Luis January 22, 2020 - 6:23 pm

Never trust Aeromexico. Last time I used an award ticket was for a flight out from BKK that didn’t exist. The two of us arriving at the airport to learn that the flight we were booked in didn’t exist. Aeromexico offered to fly us back in coach if we dropped the claim. After calls, emails and half my liver, we got the miles back. That is it. No wonder why AM is so unhappy about Emirates arrival in MEX, competition is never welcomed with this awful airline

eponymous coward January 22, 2020 - 10:29 pm

“ While I received a confirmation number, I did not receive a ticket number in the email. I didn’t think much of it since perhaps the triggered email from a phone reservation just looked a little different.”

So, obviously you’re new here, because until you actually have a ticket number you don’t actually have a ticket. So you get this $300 flight with a 4 hour segment in lie flight business class, you pay with gift cards, and you never bother to check that a ticket number was ever issued.

Ok then.

Chris Dong January 23, 2020 - 5:54 am

Here’s the thing — there was a Delta ticket number. According to Aeromexico, it just couldn’t be released to them. Why a ticket could not be released is what Delta is investigating. In fact, when I go into and check “my wallet,” I can clearly see my receipt with the ticket number attached.

Sloubi September 17, 2020 - 8:31 am

If you bought it from Delta you will always have a Delta ticket number, they will be the “validating carrier” (or “plate” etc.). The coupon(s) in this ticket can be any airline, here AM. If they have a problem of coupon stuck, not sure why they do not solve the problem between themselves… a Delta help desk (at least the supervisor) should be able to do that?!).

Andrew January 22, 2020 - 11:39 pm

I’m surprised you overlooked the lack of a ticket number. As someone who books award tickets regularly, it’s well known to always check for the actual ticket number. Delta’s website and mobile app has an easy link to check for your eticket number under “receipt”. It’s been there for years as far as I can remember….

Chris Dong January 23, 2020 - 6:06 am

Yep rookie mistake to overlook it initially but there was actually a ticket number under the receipts in the “My Wallet” section of the Delta app.

I clarified the post to make it clear it was ticketed, just “lost” somewhere between Delta and Aeromexico. Delta is looking into it.
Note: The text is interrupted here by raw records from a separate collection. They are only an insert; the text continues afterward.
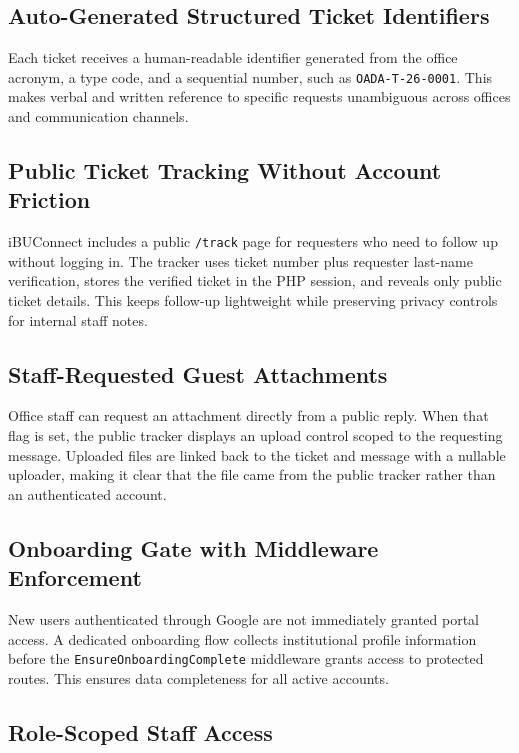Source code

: \documentclass[12pt,a4paper]{article}
\newcommand{\code}[1]{\texttt{#1}}
\begin{document}
\subsection{Auto-Generated Structured Ticket Identifiers}

Each ticket receives a human-readable identifier generated from the office acronym, a type code, and a sequential number, such as \code{OADA-T-26-0001}. This makes verbal and written reference to specific requests unambiguous across offices and communication channels.

\subsection{Public Ticket Tracking Without Account Friction}

iBUConnect includes a public \code{/track} page for requesters who need to follow up without logging in. The tracker uses ticket number plus requester last-name verification, stores the verified ticket in the PHP session, and reveals only public ticket details. This keeps follow-up lightweight while preserving privacy controls for internal staff notes.

\subsection{Staff-Requested Guest Attachments}

Office staff can request an attachment directly from a public reply. When that flag is set, the public tracker displays an upload control scoped to the requesting message. Uploaded files are linked back to the ticket and message with a nullable uploader, making it clear that the file came from the public tracker rather than an authenticated account.

\subsection{Onboarding Gate with Middleware Enforcement}

New users authenticated through Google are not immediately granted portal access. A dedicated onboarding flow collects institutional profile information before the \code{EnsureOnboardingComplete} middleware grants access to protected routes. This ensures data completeness for all active accounts.

\subsection{Role-Scoped Staff Access}
\end{document}
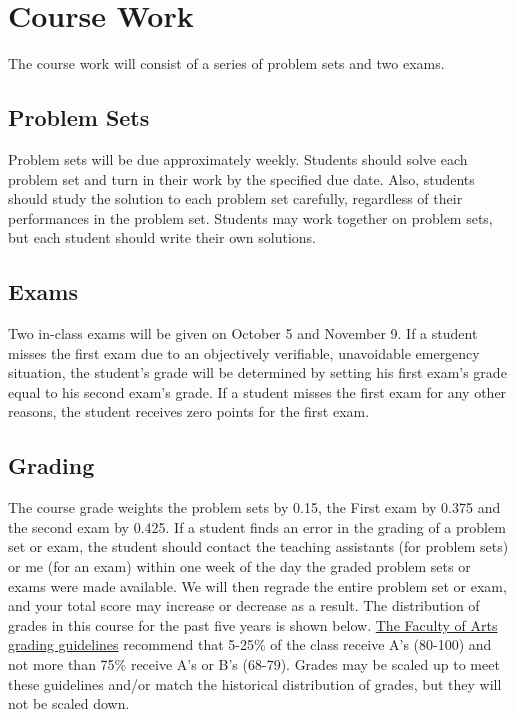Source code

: \documentclass[10pt]{article}
\begin{document}
\section{Course Work}

The course work will consist of a series of problem sets and two
exams. 

\subsection{Problem Sets}
Problem sets will be due approximately weekly.  Students should solve
each problem set and turn in their work by the specified due
date. Also, students should study the solution to each problem set
carefully, regardless of their performances in the problem
set. Students may work together on problem sets, but each student
should write their own solutions.

\subsection{Exams}
Two in-class exams will be given on October 5 and November 9. If a
student misses the first exam due to an objectively verifiable,
unavoidable emergency situation, the student's grade will be
determined by setting his first exam's grade equal to his second
exam's grade. If a student misses the first exam for any other
reasons, the student receives zero points for the first exam. 

\subsection{Grading}
The course grade weights the problem sets by 0.15, the First exam by
0.375 and the second exam by 0.425. If a student finds an error in the
grading of a problem set or exam, the student should contact the
teaching assistants (for problem sets) or me (for an exam) within one
week of the day the graded problem sets or exams were made
available. We will then regrade the entire problem set or exam, and
your total score may increase or decrease as a result.  The
distribution of grades in this course for the past five years is shown
below.
\href{http://www.arts.ubc.ca/faculty-amp-staff/resources/courses-and-grading/grading-guidelines.html}
{The Faculty of Arts grading guidelines} recommend that 5-25\% of the
class receive A's (80-100) and not more than 75\% receive A's or B's
(68-79). Grades may be scaled up to meet these guidelines and/or match
the historical distribution of grades, but they will not be scaled
down.
\end{document}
Mike January 23, 2020 - 11:53 am

Lucky you had credit and were traveling solo. This would’ve been a huge problem for a larger group without the financial means that scaled as well. Still keep us posed. Am interested to hear if you keep your 5000 MR and Delta cuts you a check.

Any idea if there was even a slim chance of having this worked out at all if you had arrived at the airport earlier? or was everything sounding pretty hopeless even if you arrived with more time for the agents to try and fix?

Kevin January 23, 2020 - 9:04 pm

I had a similar situation about 10 years ago on a United/Spanair itinerary from IAD to Barcelona. Upon checking in online with United I got a United boarding pass for the leg from IAD to Madrid but could not get a boarding pass for the Spanair flight from Madrid to Barcelona. I called United and they directed me to call Spanair. Spanair told me to call United. Even when I arrived at IAD the United agent told me to check in with the Spanair counter when I arrive in Madrid. I knew this was headed for trouble. Luckily I had printed out my itinerary because Spanair had no record of my ticket when I arrived in Madrid. I showed them my printed itinerary which eventually about 10 Spanair staff members stood around looking at and discussing in Spanish. I had no idea what was going on. Eventually they HAND WROTE me a boarding pass and let me board the flight which thankfully had room for me.

Sean January 24, 2020 - 4:52 am

The Delta/Aeromexico alliance is absolutely shambolic. I see the main issue as being antiquated IT systems that have been poorly integrated, backed up by customer service staff who are not well trained and just don’t seem to care (mainly on Aeromexico’s side but also Delta is pretty abysmal).

I’m a Delta Diamond on a long term work assignment in Mexico City but I’ve decided this year to do everything possible to avoid Aeromexico and this terrible partnership/alliance. Let’s hope United is better organised.